For this project, Cheshire used R for the initial data manipulation and cleaning. This required calculation of the average journey duration at hourly intervals across the time period. The result was 13 averages (one for each hour) for each of the 350 docking stations (shown as crosses in the visualization). The locations of the docking stations and their average journey durations at each time interval provided the input data to create a surface for each of the 13 averages. The data contained the duration of each bike's journey between its origin and destination docking stations. It was therefore straightforward to calculate the average journey time for every bike that left a docking station within each hour. In this example, R's inverse distance weighting (IDW) function was used, but the IDW tool in the ArcGIS Spatial Analyst toolbox would have produced a similar outcome. Each of the 13 surfaces was saved as ASCII grids and easily visualized in ArcGIS 10. This enabled the addition of OpenStreetMap cartography from ArcGIS Online as a basemap for the surfaces as well as the usual map annotations. The final maps were exported as high-resolution images to be used in the animation.
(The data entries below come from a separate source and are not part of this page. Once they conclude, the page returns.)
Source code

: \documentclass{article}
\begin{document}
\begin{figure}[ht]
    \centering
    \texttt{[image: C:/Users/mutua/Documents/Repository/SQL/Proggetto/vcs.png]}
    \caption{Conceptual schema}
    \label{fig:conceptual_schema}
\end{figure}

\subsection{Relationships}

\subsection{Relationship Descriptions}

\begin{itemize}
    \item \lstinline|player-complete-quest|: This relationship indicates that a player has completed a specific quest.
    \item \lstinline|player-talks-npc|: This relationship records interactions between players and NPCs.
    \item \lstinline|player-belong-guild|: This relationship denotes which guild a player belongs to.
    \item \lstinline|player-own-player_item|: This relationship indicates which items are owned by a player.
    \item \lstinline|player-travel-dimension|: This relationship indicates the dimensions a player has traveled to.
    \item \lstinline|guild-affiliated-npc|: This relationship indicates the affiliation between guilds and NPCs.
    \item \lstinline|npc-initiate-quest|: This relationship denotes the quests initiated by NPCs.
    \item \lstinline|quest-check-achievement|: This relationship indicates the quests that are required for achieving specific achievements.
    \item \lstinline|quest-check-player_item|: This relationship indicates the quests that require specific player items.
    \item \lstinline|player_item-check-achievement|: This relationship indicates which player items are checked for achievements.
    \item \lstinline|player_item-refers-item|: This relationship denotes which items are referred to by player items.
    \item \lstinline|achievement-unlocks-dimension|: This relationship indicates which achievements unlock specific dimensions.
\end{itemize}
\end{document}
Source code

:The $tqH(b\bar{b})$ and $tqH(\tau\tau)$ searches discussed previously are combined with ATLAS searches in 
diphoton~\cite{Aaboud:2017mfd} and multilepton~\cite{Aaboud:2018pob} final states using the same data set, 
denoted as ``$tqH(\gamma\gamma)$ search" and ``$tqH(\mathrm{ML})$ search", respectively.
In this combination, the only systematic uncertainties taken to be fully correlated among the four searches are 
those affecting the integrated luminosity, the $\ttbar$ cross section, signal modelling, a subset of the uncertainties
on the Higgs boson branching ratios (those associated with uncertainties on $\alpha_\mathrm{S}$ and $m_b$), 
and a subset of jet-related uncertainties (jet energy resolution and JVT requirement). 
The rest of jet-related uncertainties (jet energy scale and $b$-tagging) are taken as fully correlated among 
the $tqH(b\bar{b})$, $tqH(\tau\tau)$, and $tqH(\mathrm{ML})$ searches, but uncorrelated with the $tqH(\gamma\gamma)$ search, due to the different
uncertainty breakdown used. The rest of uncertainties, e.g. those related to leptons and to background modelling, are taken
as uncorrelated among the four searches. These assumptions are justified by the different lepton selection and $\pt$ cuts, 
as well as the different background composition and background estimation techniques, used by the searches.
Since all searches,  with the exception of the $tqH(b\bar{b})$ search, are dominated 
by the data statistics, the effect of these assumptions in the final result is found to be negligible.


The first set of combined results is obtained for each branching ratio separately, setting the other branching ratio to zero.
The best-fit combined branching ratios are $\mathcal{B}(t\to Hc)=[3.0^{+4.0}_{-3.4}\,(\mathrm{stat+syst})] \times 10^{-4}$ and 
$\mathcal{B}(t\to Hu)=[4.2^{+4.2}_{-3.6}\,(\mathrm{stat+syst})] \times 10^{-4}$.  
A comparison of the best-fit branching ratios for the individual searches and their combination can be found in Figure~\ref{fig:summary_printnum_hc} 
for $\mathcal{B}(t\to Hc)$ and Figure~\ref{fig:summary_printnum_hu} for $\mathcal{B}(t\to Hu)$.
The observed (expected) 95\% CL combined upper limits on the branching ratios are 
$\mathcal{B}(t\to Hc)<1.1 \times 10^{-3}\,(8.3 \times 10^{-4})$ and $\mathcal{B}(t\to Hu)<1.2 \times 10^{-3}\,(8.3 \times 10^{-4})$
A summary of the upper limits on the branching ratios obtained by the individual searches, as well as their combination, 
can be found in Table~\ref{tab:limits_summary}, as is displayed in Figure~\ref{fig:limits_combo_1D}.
The red color in the video indicates journeys averaging 25 to 30 minutes, while the bright yellow color shows trips averaging less than 10 minutes, Cheshire said in a recent telephone interview from London. In the early mornings, red dominates neighborhoods to the west of central London, such as Notting Hill, St. John's Wood, and Hyde Park, as commuters begin to make their way to work or school in central London. At the same time, shorter trips are more prevalent in the central part of the city, including Covent Garden, the area around City University, and Fleet Street. But in the evening, as people leave work and school, central London's West End goes from yellow to dark red. By 11:00 p.m., the spatial analysis shows the red pattern becoming more pronounced.
"That is Covent Garden and Soho, which are entertainment hot spots," said Cheshire, who theorizes that pub hopping plays a role in tacking time onto the nighttime journeys. "Perhaps people have had a couple beers and are taking longer to get home," he said. Read more about his analysis at Spatial Analysis, Cheshire's research blog.
Cheshire said that some of the shorter morning trips in central London are being made by people who commute to London by train and then rent a bike to get to work or school. He explained how his brother, who lives outside the city with his parents but attends school in London does just that. Rather than walking to the university from the train station, Cheshire's brother hops on a Barclays Cycle Hire bike for a 10-minute ride to classes. "Cycling is by far the quickest way to travel in London," said Cheshire, a proponent of the Barclays Cycle Hire program. "London is congested, so the more [the city] can get people to bicycle, the better."
Cheshire was named Outstanding Student of the Year at the UCL Department of Geography Esri Development Centre. He received the honor from Esri president Jack Dangermond at a ceremony last spring.